Saturday, July 28, 2007

Bona Terra

While searching for new restaurants in Pittsburgh, I happened across Bona Terra, in Sharpsburg. Being vegetarian, I am always leery of new places, so I called to see if they had anything for me to eat. They said that as long as we called a day ahead, they could make sure to have something delicious. I was reassured, and vowed to get there soon. I recently found the opportunity to go while I was moving apartments. I made a reservation (which is, apparently, necessary, if you expect to eat there) for 8pm on a Saturday night.

The restaurant itself is impressively difficult to find, but we called the restaurant from the road, and they helped us find it. From the outside, it looks unassuming but charming.

From a vegetarian's perspective, my first time here was unsettling. Nothing on the menu was vegetarian-friendly (for a non-fish vegetarian), but the wait staff kept reassuring me that anything on the menu could be made vegetarian. I didn't, however, understand how a "Sirloin" or "Filet of Sole" could be made vegetarian. When it came time to order, the waiter recommended that I just ask for the chef to "do his vegetarian thing," and I went with it. I was asked about my preferences for sauces and items on the menu, and was left without a clue as to what was coming.
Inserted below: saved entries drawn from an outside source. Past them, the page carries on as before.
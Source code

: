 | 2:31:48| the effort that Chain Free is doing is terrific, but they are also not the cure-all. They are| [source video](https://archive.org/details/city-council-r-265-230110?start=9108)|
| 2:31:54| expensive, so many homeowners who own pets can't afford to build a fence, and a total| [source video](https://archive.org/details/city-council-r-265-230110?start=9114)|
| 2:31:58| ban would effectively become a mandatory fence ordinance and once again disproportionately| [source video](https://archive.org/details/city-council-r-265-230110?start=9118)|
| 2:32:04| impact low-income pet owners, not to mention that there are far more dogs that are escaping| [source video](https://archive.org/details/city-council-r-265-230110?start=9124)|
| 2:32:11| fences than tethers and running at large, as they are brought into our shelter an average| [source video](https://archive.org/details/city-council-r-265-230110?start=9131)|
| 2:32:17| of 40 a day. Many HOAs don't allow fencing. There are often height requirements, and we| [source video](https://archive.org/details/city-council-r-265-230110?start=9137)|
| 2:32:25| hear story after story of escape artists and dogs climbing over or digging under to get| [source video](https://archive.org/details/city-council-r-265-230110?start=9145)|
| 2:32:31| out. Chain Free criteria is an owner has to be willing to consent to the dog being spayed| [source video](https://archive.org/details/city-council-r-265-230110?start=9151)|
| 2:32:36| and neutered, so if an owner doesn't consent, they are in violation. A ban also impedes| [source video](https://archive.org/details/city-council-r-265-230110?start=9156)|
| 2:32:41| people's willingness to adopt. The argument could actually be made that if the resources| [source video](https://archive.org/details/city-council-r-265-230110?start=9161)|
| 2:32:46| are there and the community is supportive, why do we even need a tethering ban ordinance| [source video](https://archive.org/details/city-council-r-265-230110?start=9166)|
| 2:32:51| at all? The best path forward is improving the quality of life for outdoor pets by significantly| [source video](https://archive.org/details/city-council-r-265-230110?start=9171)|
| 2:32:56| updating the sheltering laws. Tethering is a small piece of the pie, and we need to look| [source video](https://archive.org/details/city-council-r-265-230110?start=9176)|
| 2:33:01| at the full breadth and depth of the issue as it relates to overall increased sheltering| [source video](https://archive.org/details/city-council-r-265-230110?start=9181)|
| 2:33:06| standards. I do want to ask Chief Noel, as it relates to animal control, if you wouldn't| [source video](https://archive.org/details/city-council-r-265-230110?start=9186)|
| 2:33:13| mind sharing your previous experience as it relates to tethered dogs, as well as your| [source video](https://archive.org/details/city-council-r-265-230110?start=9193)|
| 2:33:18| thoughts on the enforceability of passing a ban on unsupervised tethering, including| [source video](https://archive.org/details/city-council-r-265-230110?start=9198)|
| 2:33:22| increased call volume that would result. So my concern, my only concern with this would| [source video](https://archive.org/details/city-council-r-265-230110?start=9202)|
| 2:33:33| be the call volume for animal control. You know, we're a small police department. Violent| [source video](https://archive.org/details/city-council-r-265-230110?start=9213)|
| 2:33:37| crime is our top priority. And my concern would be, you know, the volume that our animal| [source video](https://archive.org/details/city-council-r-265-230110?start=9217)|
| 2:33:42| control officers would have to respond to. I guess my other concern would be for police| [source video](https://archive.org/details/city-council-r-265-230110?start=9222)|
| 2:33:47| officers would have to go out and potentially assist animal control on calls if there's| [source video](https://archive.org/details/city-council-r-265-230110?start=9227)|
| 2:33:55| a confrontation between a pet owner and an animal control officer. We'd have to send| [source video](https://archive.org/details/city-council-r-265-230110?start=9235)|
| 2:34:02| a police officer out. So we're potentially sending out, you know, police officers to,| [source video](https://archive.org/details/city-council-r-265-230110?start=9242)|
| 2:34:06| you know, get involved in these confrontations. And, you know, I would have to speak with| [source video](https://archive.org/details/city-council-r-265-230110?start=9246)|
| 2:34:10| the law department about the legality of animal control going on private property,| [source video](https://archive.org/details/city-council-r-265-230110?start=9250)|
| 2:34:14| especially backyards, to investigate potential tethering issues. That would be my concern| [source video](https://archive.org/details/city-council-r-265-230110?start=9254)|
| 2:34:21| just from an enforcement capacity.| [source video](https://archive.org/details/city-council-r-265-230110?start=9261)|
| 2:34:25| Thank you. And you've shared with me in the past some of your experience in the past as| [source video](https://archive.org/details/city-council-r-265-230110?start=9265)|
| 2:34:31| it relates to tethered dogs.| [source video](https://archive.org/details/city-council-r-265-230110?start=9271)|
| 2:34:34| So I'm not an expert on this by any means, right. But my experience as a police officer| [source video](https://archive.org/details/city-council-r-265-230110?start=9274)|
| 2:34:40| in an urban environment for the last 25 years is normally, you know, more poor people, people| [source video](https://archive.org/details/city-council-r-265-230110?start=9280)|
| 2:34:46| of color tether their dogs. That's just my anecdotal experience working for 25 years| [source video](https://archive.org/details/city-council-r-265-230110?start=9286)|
My girlfriend and her mom had a much easier time, ordering a filet of sole and a sirloin steak, respectively.

For appetizers, we ordered a communal gnocchi (without crab to please me), and a soup and salad. When they came, I got to the gnocchi first. I cannot say this any more simply, but this dish was sublime. One of the most amazing things to pass my lips in a long time. The sauce was fresh and sweet and piquant, and the gnocchi was soft, velvety and luscious. I don't know what Faustian bargain the chef has made to cook this stuff, but I am glad he did.

Subsequently, we were served an amuse and some bread. The amuse was a little peach slice with raspberry coulis, mint, and some blue cheese. It was quite refreshing, but nothing spectacular. The bread was a rosemary-infused challah, I believe, which was tasty, but a bit weak on the rosemary. During this period, we suffered a pregnant pause in the arrival of food, which may have been unintended, but we did not mind, as we were tired from moving, and enjoying the discussion.

Eventually, the entrees arrived. The chef decided to make me some polenta triangles, covered in an olive-relish, and drizzled with a basil oil. Alongside, it came with an assortment of sauteed veggies, including some beans and baby bok choy. The baby bok choy was a bit oily for my taste, but the rest of the dish was, once again, sublime. The polenta was light and creamy and unlike any polenta I've made before (perhaps a high cream content is the secret?). The beans and the olive-relish were beyond-heavenly, and again, unlike anything I've ever cooked. I have something new to strive for. Although I did not partake, my girlfriend and her mom thoroughly enjoyed their meals as well.

In gustatory Elysia, we decided to continue with dessert. We ordered two desserts --- I believe they were a chocolate torte with hazelnut ice cream, and a strawberry parfait with peach ice cream. Unlike my companions, I had prepared myself for this moment throughout the evening, by pacing myself and not stuffing myself on bread. Thus, I was prepared to eat quite a bit of both desserts. The parfait was quite refreshing, although when I go for dessert, I want it rich and decadent. The torte, rich and decadent, was more my style. Sadly, I thought that the torte and the ice cream did not complement each other well --- both were too dark and chocolatey to accentuate each other. I thought that the peach ice cream from the parfait would have been a much better foil for the torte, and ended up spooning from both dishes.

The waitstaff at Bona Terra are pretty much exceptional. They were warm, friendly, and welcoming throughout the entire meal. The service is a little formal --- our waiter continually refilled our wine and water glasses throughout the meal, and presented us with tiny silverware just before they were necessary. For a special occasion, however, it makes one feel quite rich.

It is fortunate that the service makes one feel rich, since the prices at Bona Terra are not cheap. Our dinner for 3 ended up costing somewhere around 150$, which is definitely no bargain. I daresay, however, that I do not regret spending a dollar of that tab: the service, and more importantly, the food was well-worth it. I can't wait to go back for my next special occasion, if only for the gnocchi.

erm, so you seemingly count it against the restaurant because they constantly refill your water and wine?
I'm afraid so. I need some time to eat. When my water gets refilled after every sip, I start to feel like every sip is an inconvenience to the wait staff. It's rooted in my Catholic upbringing, I'm sure.